Justement Ra’hel voyant que Léah ne cessait de se lamenter sur son sort, comprit que Léah préférait une vie dans la pauvreté et l’exil, une vie de souffrances et de restrictions avec un homme vraiment vertueux, plutôt que de vivre une vie aisée et agréable en ce monde en compagnie d’un homme méchant, et c’est de cela qu’elle se lamentait. Elle en pleurait au point de flétrir sa beauté, car « Léah était tout aussi belle que Ra’hel par ses traits et sa stature, si ce n’est que ses cils étaient tombés et que sa vue s’était affaiblie » (Tan’houma Vayetsé 12). Ra’hel s’est dit qu’elle devait faire quelque chose pour une créature aussi vertueuse.

Nous voyons ici la grandeur et la noblesse de Léah qui préfère vivre dans la pauvreté pourvu que ce soit avec un homme intègre, plutôt que dans le luxe avec un  homme méchant. D’autre part, nous voyons la grandeur et la noblesse de Ra’hel, qui comprit comme sa sœur était méritante, au point qu’elle était prête à lui céder sa place et son bonheur éternel.
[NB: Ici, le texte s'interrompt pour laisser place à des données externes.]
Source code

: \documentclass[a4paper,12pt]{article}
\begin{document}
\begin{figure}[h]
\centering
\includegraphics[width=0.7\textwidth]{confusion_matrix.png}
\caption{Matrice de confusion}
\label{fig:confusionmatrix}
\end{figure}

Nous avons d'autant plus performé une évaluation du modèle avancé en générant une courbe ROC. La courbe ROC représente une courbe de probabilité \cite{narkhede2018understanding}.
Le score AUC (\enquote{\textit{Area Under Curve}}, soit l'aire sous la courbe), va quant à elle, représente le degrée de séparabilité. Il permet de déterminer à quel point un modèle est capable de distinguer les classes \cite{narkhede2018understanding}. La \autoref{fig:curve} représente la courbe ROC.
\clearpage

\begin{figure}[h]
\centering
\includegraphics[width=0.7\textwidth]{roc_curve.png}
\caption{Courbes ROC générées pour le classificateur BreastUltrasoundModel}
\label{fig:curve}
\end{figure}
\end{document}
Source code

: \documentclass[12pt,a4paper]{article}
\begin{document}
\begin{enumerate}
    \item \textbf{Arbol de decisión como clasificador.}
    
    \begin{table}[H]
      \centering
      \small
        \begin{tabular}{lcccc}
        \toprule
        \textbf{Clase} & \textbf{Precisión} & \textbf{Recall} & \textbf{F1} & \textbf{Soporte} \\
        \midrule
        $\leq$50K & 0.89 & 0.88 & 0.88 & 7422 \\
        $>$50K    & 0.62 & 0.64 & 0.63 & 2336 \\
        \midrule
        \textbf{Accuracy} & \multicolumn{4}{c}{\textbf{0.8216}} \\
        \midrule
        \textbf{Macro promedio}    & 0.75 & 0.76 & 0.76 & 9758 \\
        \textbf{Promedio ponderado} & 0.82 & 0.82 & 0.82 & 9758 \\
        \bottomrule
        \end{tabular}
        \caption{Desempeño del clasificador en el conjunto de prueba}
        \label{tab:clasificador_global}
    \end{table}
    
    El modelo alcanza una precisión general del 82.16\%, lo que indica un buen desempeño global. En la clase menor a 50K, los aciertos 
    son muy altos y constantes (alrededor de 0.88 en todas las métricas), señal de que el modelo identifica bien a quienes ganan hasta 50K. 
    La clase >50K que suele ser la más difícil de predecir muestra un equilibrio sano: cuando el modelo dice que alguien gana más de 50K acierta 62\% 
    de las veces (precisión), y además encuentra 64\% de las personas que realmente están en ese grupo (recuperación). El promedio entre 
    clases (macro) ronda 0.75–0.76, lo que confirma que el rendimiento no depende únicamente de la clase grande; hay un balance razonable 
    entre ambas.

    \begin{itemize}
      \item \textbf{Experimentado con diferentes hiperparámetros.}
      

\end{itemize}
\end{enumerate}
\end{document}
Mais D. « qui sonde les cœurs et les reins, D. équitable » (Téhilim 7:10), avait pénétré les sentiments et les pensées de Ra’hel, Il avait vu sa bonté de cœur envers sa sœur Léah. Et D. augmenta l’amour et la bienveillance de Ya’akov pour Ra’hel, et il l’aima et la respecta plus qu’auparavant. Au lieu de l’accuser de l’avoir trompé, Ya’akov accusa Lavan et lui dit (Béréchith 29:25): « N’est-ce pas pour Ra’hel que j’ai servi chez toi? Pourquoi m’as-tu trompé? » Il était fâché contre Lavan de l’avoir obligé à épouser Léah, et d’avoir voulu obliger Léah à accepter Essav contre son gré – si Ra’hel dans sa bonté, ne l’avait pas sauvée d’un tel sort. C’est pourquoi Ya’akov aima Ra’hel encore plus, au point de servir Lavan sept ans de plus.